A verbatim reproduction of the lines below, from the line containing "<li><strong>Profil der wichtigsten" through the line containing "<li><strong>Analyse der Wettbewerbslandschaft:</strong>Unser", both ends included, is the whole required output.

(Data to use begins)

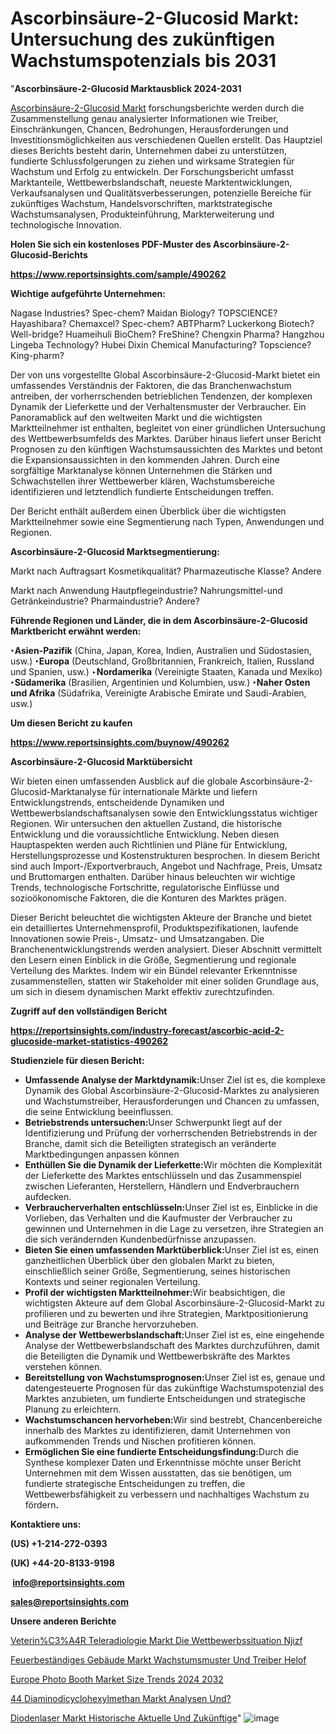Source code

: # Ascorbinsäure-2-Glucosid Markt: Untersuchung des zukünftigen Wachstumspotenzials bis 2031

"<strong><b>Ascorbinsäure-2-Glucosid Marktausblick 2024-2031</b></strong>

<a href=https://www.reportsinsights.com/sample/490262>Ascorbinsäure-2-Glucosid Markt</a> forschungsberichte werden durch die Zusammenstellung genau analysierter Informationen wie Treiber, Einschränkungen, Chancen, Bedrohungen, Herausforderungen und Investitionsmöglichkeiten aus verschiedenen Quellen erstellt. Das Hauptziel dieses Berichts besteht darin, Unternehmen dabei zu unterstützen, fundierte Schlussfolgerungen zu ziehen und wirksame Strategien für Wachstum und Erfolg zu entwickeln. Der Forschungsbericht umfasst Marktanteile, Wettbewerbslandschaft, neueste Marktentwicklungen, Verkaufsanalysen und Qualitätsverbesserungen, potenzielle Bereiche für zukünftiges Wachstum, Handelsvorschriften, marktstrategische Wachstumsanalysen, Produkteinführung, Markterweiterung und technologische Innovation.

<strong><b>Holen Sie sich ein kostenloses PDF-Muster des Ascorbinsäure-2-Glucosid-Berichts</b></strong>

<a href=https://www.reportsinsights.com/sample/490262><strong><u>https://www.reportsinsights.com/sample/490262</u></strong></a>

<strong>Wichtige aufgeführte Unternehmen:</strong>

Nagase Industries?    Spec-chem?    Maidan Biology?    TOPSCIENCE?    Hayashibara?    Chemaxcel?    Spec-chem?    ABTPharm?    Luckerkong Biotech?    Well-bridge?    Huameihuli BioChem?    FreShine?    Chengxin Pharma?    Hangzhou Lingeba Technology?    Hubei Dixin Chemical Manufacturing?    Topscience?    King-pharm?

Der von uns vorgestellte Global Ascorbinsäure-2-Glucosid-Markt bietet ein umfassendes Verständnis der Faktoren, die das Branchenwachstum antreiben, der vorherrschenden betrieblichen Tendenzen, der komplexen Dynamik der Lieferkette und der Verhaltensmuster der Verbraucher. Ein Panoramablick auf den weltweiten Markt und die wichtigsten Marktteilnehmer ist enthalten, begleitet von einer gründlichen Untersuchung des Wettbewerbsumfelds des Marktes. Darüber hinaus liefert unser Bericht Prognosen zu den künftigen Wachstumsaussichten des Marktes und betont die Expansionsaussichten in den kommenden Jahren. Durch eine sorgfältige Marktanalyse können Unternehmen die Stärken und Schwachstellen ihrer Wettbewerber klären, Wachstumsbereiche identifizieren und letztendlich fundierte Entscheidungen treffen.

Der Bericht enthält außerdem einen Überblick über die wichtigsten Marktteilnehmer sowie eine Segmentierung nach Typen, Anwendungen und Regionen.

<strong>Ascorbinsäure-2-Glucosid Marktsegmentierung:</strong>

Markt nach Auftragsart
Kosmetikqualität? Pharmazeutische Klasse? Andere

Markt nach Anwendung
Hautpflegeindustrie? Nahrungsmittel-und Getränkeindustrie? Pharmaindustrie? Andere?

<strong><b>Führende Regionen und Länder, die in dem Ascorbinsäure-2-Glucosid Marktbericht erwähnt werden:</b></strong>

<strong><b>‣Asien-Pazifik</b></strong> (China, Japan, Korea, Indien, Australien und Südostasien, usw.)
<strong><b>‣Europa</b></strong> (Deutschland, Großbritannien, Frankreich, Italien, Russland und Spanien, usw.)
‣<strong><b>Nordamerika</b></strong> (Vereinigte Staaten, Kanada und Mexiko)
<strong><b>‣Südamerika</b></strong> (Brasilien, Argentinien und Kolumbien, usw.)
<strong><b>‣Naher Osten und Afrika</b></strong> (Südafrika, Vereinigte Arabische Emirate und Saudi-Arabien, usw.)

<strong>Um diesen Bericht zu kaufen</strong>

<a href=https://www.reportsinsights.com/buynow/490262><strong><u>https://www.reportsinsights.com/buynow/490262</u></strong></a>

<strong>Ascorbinsäure-2-Glucosid Marktübersicht</strong>

Wir bieten einen umfassenden Ausblick auf die globale Ascorbinsäure-2-Glucosid-Marktanalyse für internationale Märkte und liefern Entwicklungstrends, entscheidende Dynamiken und Wettbewerbslandschaftsanalysen sowie den Entwicklungsstatus wichtiger Regionen. Wir untersuchen den aktuellen Zustand, die historische Entwicklung und die voraussichtliche Entwicklung. Neben diesen Hauptaspekten werden auch Richtlinien und Pläne für Entwicklung, Herstellungsprozesse und Kostenstrukturen besprochen. In diesem Bericht sind auch Import-/Exportverbrauch, Angebot und Nachfrage, Preis, Umsatz und Bruttomargen enthalten. Darüber hinaus beleuchten wir wichtige Trends, technologische Fortschritte, regulatorische Einflüsse und sozioökonomische Faktoren, die die Konturen des Marktes prägen.

Dieser Bericht beleuchtet die wichtigsten Akteure der Branche und bietet ein detailliertes Unternehmensprofil, Produktspezifikationen, laufende Innovationen sowie Preis-, Umsatz- und Umsatzangaben. Die Branchenentwicklungstrends werden analysiert. Dieser Abschnitt vermittelt den Lesern einen Einblick in die Größe, Segmentierung und regionale Verteilung des Marktes. Indem wir ein Bündel relevanter Erkenntnisse zusammenstellen, statten wir Stakeholder mit einer soliden Grundlage aus, um sich in diesem dynamischen Markt effektiv zurechtzufinden.

<strong>Zugriff auf den vollständigen Bericht</strong>

<a href=https://reportsinsights.com/industry-forecast/ascorbic-acid-2-glucoside-market-statistics-490262><strong>https://reportsinsights.com/industry-forecast/ascorbic-acid-2-glucoside-market-statistics-490262</strong></a>

<strong>Studienziele für diesen Bericht:</strong>
<ul>
  <li><strong>Umfassende Analyse der Marktdynamik:</strong>Unser Ziel ist es, die komplexe Dynamik des Global Ascorbinsäure-2-Glucosid-Marktes zu analysieren und Wachstumstreiber, Herausforderungen und Chancen zu umfassen, die seine Entwicklung beeinflussen.</li>
  <li><strong>Betriebstrends untersuchen:</strong>Unser Schwerpunkt liegt auf der Identifizierung und Prüfung der vorherrschenden Betriebstrends in der Branche, damit sich die Beteiligten strategisch an veränderte Marktbedingungen anpassen können</li>
  <li><strong>Enthüllen Sie die Dynamik der Lieferkette:</strong>Wir möchten die Komplexität der Lieferkette des Marktes entschlüsseln und das Zusammenspiel zwischen Lieferanten, Herstellern, Händlern und Endverbrauchern aufdecken.</li>
  <li><strong>Verbraucherverhalten entschlüsseln:</strong>Unser Ziel ist es, Einblicke in die Vorlieben, das Verhalten und die Kaufmuster der Verbraucher zu gewinnen und Unternehmen in die Lage zu versetzen, ihre Strategien an die sich verändernden Kundenbedürfnisse anzupassen.</li>
  <li><strong>Bieten Sie einen umfassenden Marktüberblick:</strong>Unser Ziel ist es, einen ganzheitlichen Überblick über den globalen Markt zu bieten, einschließlich seiner Größe, Segmentierung, seines historischen Kontexts und seiner regionalen Verteilung.</li>
  <li><strong>Profil der wichtigsten Marktteilnehmer:</strong>Wir beabsichtigen, die wichtigsten Akteure auf dem Global Ascorbinsäure-2-Glucosid-Markt zu profilieren und zu bewerten und ihre Strategien, Marktpositionierung und Beiträge zur Branche hervorzuheben.</li>
  <li><strong>Analyse der Wettbewerbslandschaft:</strong>Unser Ziel ist es, eine eingehende Analyse der Wettbewerbslandschaft des Marktes durchzuführen, damit die Beteiligten die Dynamik und Wettbewerbskräfte des Marktes verstehen können.</li>
  <li><strong>Bereitstellung von Wachstumsprognosen:</strong>Unser Ziel ist es, genaue und datengesteuerte Prognosen für das zukünftige Wachstumspotenzial des Marktes anzubieten, um fundierte Entscheidungen und strategische Planung zu erleichtern.</li>
  <li><strong>Wachstumschancen hervorheben:</strong>Wir sind bestrebt, Chancenbereiche innerhalb des Marktes zu identifizieren, damit Unternehmen von aufkommenden Trends und Nischen profitieren können.</li>
  <li><strong>Ermöglichen Sie eine fundierte Entscheidungsfindung:</strong>Durch die Synthese komplexer Daten und Erkenntnisse möchte unser Bericht Unternehmen mit dem Wissen ausstatten, das sie benötigen, um fundierte strategische Entscheidungen zu treffen, die Wettbewerbsfähigkeit zu verbessern und nachhaltiges Wachstum zu fördern<strong>.</strong></li>
</ul>
<strong>Kontaktiere uns:</strong>

<strong>(US) +1-214-272-0393</strong>

<strong>(UK) +44-20-8133-9198</strong>

<strong> </strong><a href=info@reportsinsights.com><strong><u>info@reportsinsights.com</u></strong></a>

<a href=sales@reportsinsights.com><strong><u>sales@reportsinsights.com</u></strong></a>

<strong>Unsere anderen Berichte</strong>

<a href=https://de.linkedin.com/pulse/veterin%C3%A4r-teleradiologie-markt-die-wettbewerbssituation-njizf/>Veterin%C3%A4R Teleradiologie Markt Die Wettbewerbssituation Njizf</a>

<a href=https://de.linkedin.com/pulse/feuerbeständiges-gebäude-markt-wachstumsmuster-und-treiber-helof/>Feuerbeständiges Gebäude Markt Wachstumsmuster Und Treiber Helof</a>

<a href=https://github.com/Reportsinsights123/RIgrowth/blob/main/Europe-Photo-Booth-Market-Size-Trends-2024-2032.md>Europe Photo Booth Market Size Trends 2024 2032</a>

<a href=https://de.linkedin.com/pulse/44-diaminodicyclohexylmethan-markt-analysen-und?>44 Diaminodicyclohexylmethan Markt Analysen Und?</a>

<a href=https://de.linkedin.com/pulse/diodenlaser-markt-historische-aktuelle-und-zukünftige>Diodenlaser Markt Historische Aktuelle Und Zukünftige</a>"
![image](https://github.com/Jaayaachit/RIResearch/assets/158452289/80ba4d79-10cc-4498-80f4-bb8fb88da334)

(Data to use ends)

▸ **Final answer**
  <li><strong>Profil der wichtigsten Marktteilnehmer:</strong>Wir beabsichtigen, die wichtigsten Akteure auf dem Global Ascorbinsäure-2-Glucosid-Markt zu profilieren und zu bewerten und ihre Strategien, Marktpositionierung und Beiträge zur Branche hervorzuheben.</li>
  <li><strong>Analyse der Wettbewerbslandschaft:</strong>Unser Ziel ist es, eine eingehende Analyse der Wettbewerbslandschaft des Marktes durchzuführen, damit die Beteiligten die Dynamik und Wettbewerbskräfte des Marktes verstehen können.</li>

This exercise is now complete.